▸ Task: Report each line of the entries that contains the word "mysection", copied in full.

▸ Data extract:
● ● ● ● ● ● ●

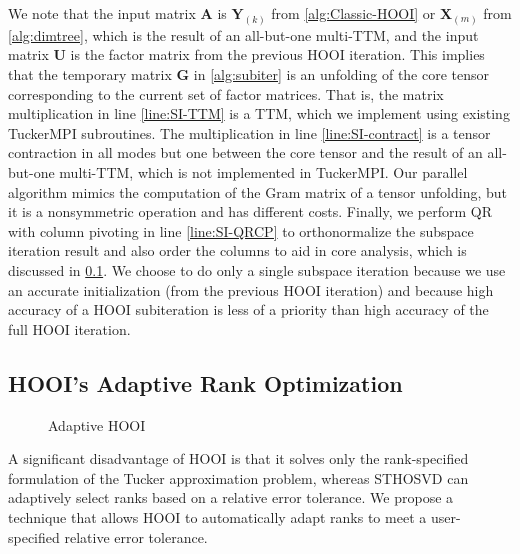     We note that the input matrix $\mathbf{A}$ is $\mathbf{Y}_{(k)}$ from
    \cref{alg:Classic-HOOI} or $\mathbf{X}_{(m)}$ from \cref{alg:dimtree},
    which is the result of an all-but-one multi-TTM, and the input matrix
    $\mathbf{U}$ is the factor matrix from the previous HOOI iteration. This implies
    that the temporary matrix $\mathbf{G}$ in \cref{alg:subiter} is an unfolding of
    the core tensor corresponding to the current set of factor matrices. That
    is, the matrix multiplication in line \ref{line:SI-TTM} is a TTM, which we
    implement using existing TuckerMPI subroutines. The multiplication in
    line \ref{line:SI-contract} is a tensor contraction in all modes but one between
    the core tensor and the result of an all-but-one multi-TTM, which is not
    implemented in TuckerMPI. Our parallel algorithm mimics the computation of
    the Gram matrix of a tensor unfolding, but it is a nonsymmetric operation
    and has different costs. Finally, we perform QR with column pivoting in
    line \ref{line:SI-QRCP} to orthonormalize the subspace iteration result and also
    order the columns to aid in core analysis, which is discussed in
    \cref{sec:HOOI's Adaptive Rank Optimization}. We choose to do only a single subspace iteration
    because we use an accurate initialization (from the previous HOOI iteration)
    and because high accuracy of a HOOI subiteration is less of a priority than
    high accuracy of the full HOOI iteration.

\subsection{HOOI's Adaptive Rank Optimization} \label{sec:HOOI's Adaptive Rank Optimization}

    \begin{figure}
        \centering
        
        \caption{Adaptive HOOI}
        \label{fig:adaptive_hooi}
    \end{figure}

    A significant disadvantage of HOOI is that it solves only the rank-specified
    formulation of the Tucker approximation problem, whereas STHOSVD can
    adaptively select ranks based on a relative error tolerance. We propose a
    technique that allows HOOI to automatically adapt ranks to meet a
    user-specified relative error tolerance. 

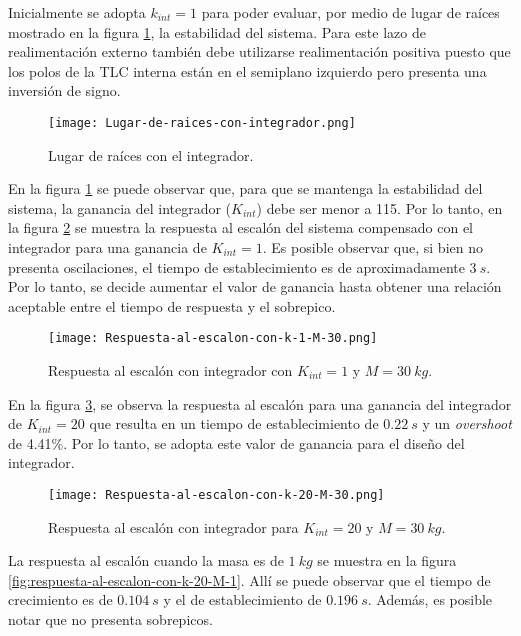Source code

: \noindent Inicialmente se adopta $k_{int} = 1$ para poder evaluar, por medio de lugar de ra\'{i}ces mostrado en la figura \ref{fig:lugar-de-raices-con-integrador}, la estabilidad del sistema. Para este lazo de realimentaci\'{o}n externo tambi\'{e}n debe utilizarse realimentaci\'{o}n positiva puesto que los polos de la TLC interna est\'{a}n en el semiplano izquierdo pero presenta una inversi\'{o}n de signo.


\begin{figure}[H]
	\centering
	\texttt{[image: Lugar-de-raices-con-integrador.png]}
	\caption{Lugar de raíces con el integrador.}
	\label{fig:lugar-de-raices-con-integrador}
\end{figure}


\noindent En la figura \ref{fig:lugar-de-raices-con-integrador} se puede observar que, para que se mantenga la estabilidad del sistema, la ganancia del integrador ($K_{int}$) debe ser menor a 115. Por lo tanto, en la figura \ref{fig:respuesta-al-escalon-con-k-1-M-30} se muestra la respuesta al escal\'{o}n del sistema compensado con el integrador para una ganancia de $K_{int}=1$.  Es posible observar que, si bien no presenta oscilaciones, el tiempo de establecimiento es de aproximadamente $3\:s$. Por lo tanto, se decide aumentar el valor de ganancia hasta obtener una relaci\'{o}n aceptable entre el tiempo de respuesta y el sobrepico.


\begin{figure}[H]
	\centering
	\texttt{[image: Respuesta-al-escalon-con-k-1-M-30.png]}
	\caption{Respuesta al escalón con integrador con $K_{int} =1$ y $M=30\:kg$.}
	\label{fig:respuesta-al-escalon-con-k-1-M-30}
\end{figure}


\noindent En la figura \ref{fig:respuesta-al-escalon-con-k-20-M-30}, se observa la respuesta al escal\'{o}n para una ganancia del integrador de $K_{int}=20$ que resulta en un tiempo de establecimiento de $0.22\:s$ y un \textsl{overshoot} de 4.41\%. Por lo tanto, se adopta este valor de ganancia para el dise\~{n}o del integrador.

\begin{figure}[H]
	\centering
	\texttt{[image: Respuesta-al-escalon-con-k-20-M-30.png]}
	\caption{Respuesta al escalón con integrador para $K_{int} =20$ y $M = 30\:kg$.}
	\label{fig:respuesta-al-escalon-con-k-20-M-30}
\end{figure}


\noindent La respuesta al escal\'{o}n cuando la masa es de $1\:kg$ se muestra en la figura \ref{fig:respuesta-al-escalon-con-k-20-M-1}. All\'{i} se puede observar que el tiempo de crecimiento es de $0.104\:s$ y el de establecimiento de $0.196\:s$. Adem\'{a}s, es posible notar que no presenta sobrepicos.



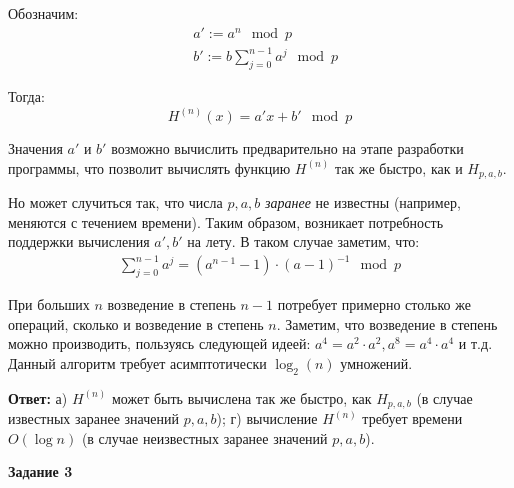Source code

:\documentclass[12pt, a4paper]{extarticle}
\newenvironment*{dummyenv}{}{}
\newcommand{\mysection}[1]{
    \addcontentsline{toc}{section}{#1}
    \begin{dummyenv}
        \bfseries\large #1
    \end{dummyenv}
}
\begin{document}
Обозначим:
\begin{equation*}
    \begin{split}
        & a' := a^n \mod p \\
        & b' := b \sum_{j=0}^{n - 1} a^j \mod p
    \end{split}
\end{equation*}

Тогда:
\begin{equation*}
    H^{(n)}(x) = a'x + b' \mod p
\end{equation*}

Значения $a'$ и $b'$ возможно вычислить предварительно на этапе разработки программы, что позволит вычислять функцию
$H^{(n)}$ так же быстро, как и $H_{p,a,b}$.

Но может случиться так, что числа $p,a,b$ \textit{заранее} не известны (например, меняются с течением времени). 
Таким образом, возникает потребность поддержки вычисления $a', b'$ на лету. В таком случае заметим, что:
\begin{equation*}
    \begin{split}
        \sum_{j=0}^{n-1}a^j = (a^{n-1} - 1) \cdot (a - 1)^{-1} \mod p
    \end{split}
\end{equation*}

При больших $n$ возведение в степень $n-1$ потребует примерно столько же операций, сколько и возведение в степень $n$.
Заметим, что возведение в степень можно производить, пользуясь следующей идеей: $a^4 = a^2 \cdot a^2, 
a^8 = a^4 \cdot a^4$ и т.д. Данный алгоритм требует асимптотически $\log _2(n)$ умножений.

\textbf{Ответ:} а) $H^{(n)}$ может быть вычислена так же быстро, как $H_{p,a,b}$ (в случае известных заранее значений 
$p,a,b$); г) вычисление $H^{(n)}$ требует времени $O(\log n)$ (в случае неизвестных заранее значений $p,a,b$).
\\

\mysection{Задание 3}
\end{document}
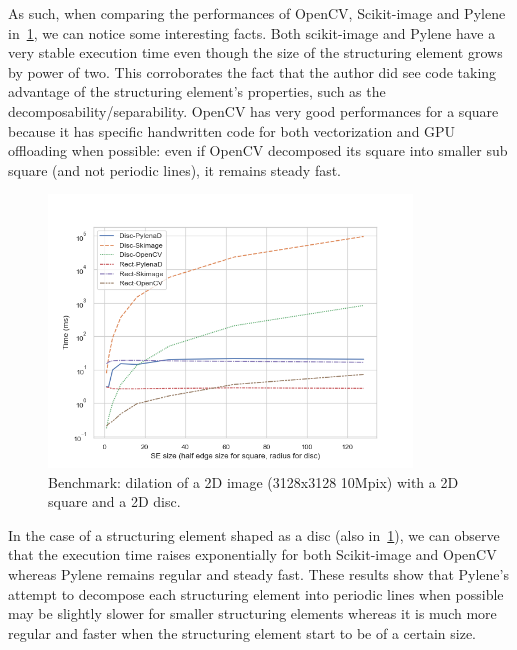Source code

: As such, when comparing the performances of OpenCV, Scikit-image and Pylene in~\cref{fig:gen.bench.square.disc}, we can
notice some interesting facts. Both scikit-image and Pylene have a very stable execution time even though the size of
the structuring element grows by power of two. This corroborates the fact that the author did see code taking advantage
of the structuring element's properties, such as the decomposability/separability. OpenCV has very good performances for
a square because it has specific handwritten code for both vectorization and GPU offloading when possible: even if
OpenCV decomposed its square into smaller sub square (and not periodic lines), it remains steady fast.

\begin{figure}[htb]
  \centering
  \includegraphics[width=3.8in]{figs/bench_disc_rect_by_SE}
  \caption{Benchmark: dilation of a 2D image (3128x3128 \eqmark 10Mpix) with a 2D square and a 2D disc.}
  \label{fig:gen.bench.square.disc}
\end{figure}



In the case of a structuring element shaped as a disc (also in~\cref{fig:gen.bench.square.disc}), we can observe that
the execution time raises exponentially for both Scikit-image and OpenCV whereas Pylene remains regular and steady fast.
These results show that Pylene's attempt to decompose each structuring element into periodic lines when possible may be
slightly slower for smaller structuring elements whereas it is much more regular and faster when the structuring element
start to be of a certain size.


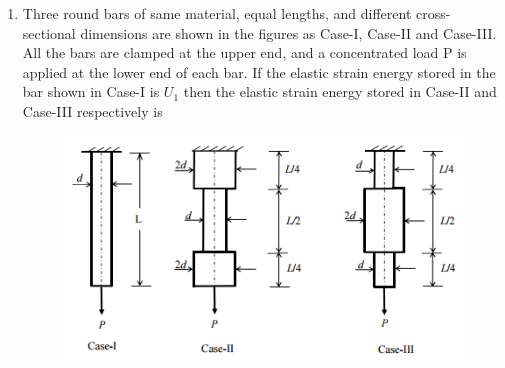 \documentclass[a4paper,10pt]{article}
\begin{document}
\begin{enumerate}
    \item Three round bars of same material, equal lengths, and different cross-sectional dimensions are shown in the figures as Case-I, Case-II and Case-III. All the bars are clamped at the upper end, and a concentrated load P is applied at the lower end of each bar. If the elastic strain energy stored in the bar shown in Case-I is $U_1$ then the elastic strain energy stored in Case-II and Case-III respectively is
    \begin{figure}[H] \centering \includegraphics[width=\columnwidth]{q12_solid.png} \caption*{} \label{fig:q12_solid} \end{figure}
    \hfill{}
    \begin{enumerate}[label=\Alph*)]
    \end{enumerate}


\end{enumerate}
\end{document}
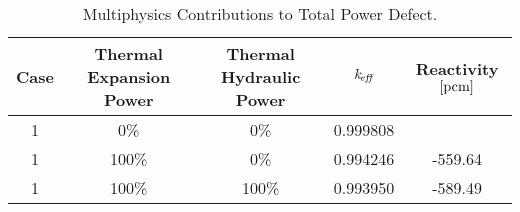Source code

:   \begin{table}
    \caption{Multiphysics Contributions to Total Power Defect.}
    \label{tab:multiphysics_worths}
    \centering
    \begin{tabular}{ccccc}
      \toprule
      Case & Thermal Expansion Power & Thermal Hydraulic Power & $k_{\!\mbox{\scriptsize \em eff}}$ & 
        Reactivity $\left[\text{{pcm}}\right]$ \\
      \midrule
      1 & 0\%   & 0\%   & 0.999808 & \\
      1 & 100\% & 0\%   & 0.994246 & -559.64 \\
      1 & 100\% & 100\% & 0.993950 & -589.49 \\
      \bottomrule
    \end{tabular}
  \end{table}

● ● ● ● ● ● ●

▸ Task result:
\newcommand{\mysection}[1]{
\mysection{Задание 3}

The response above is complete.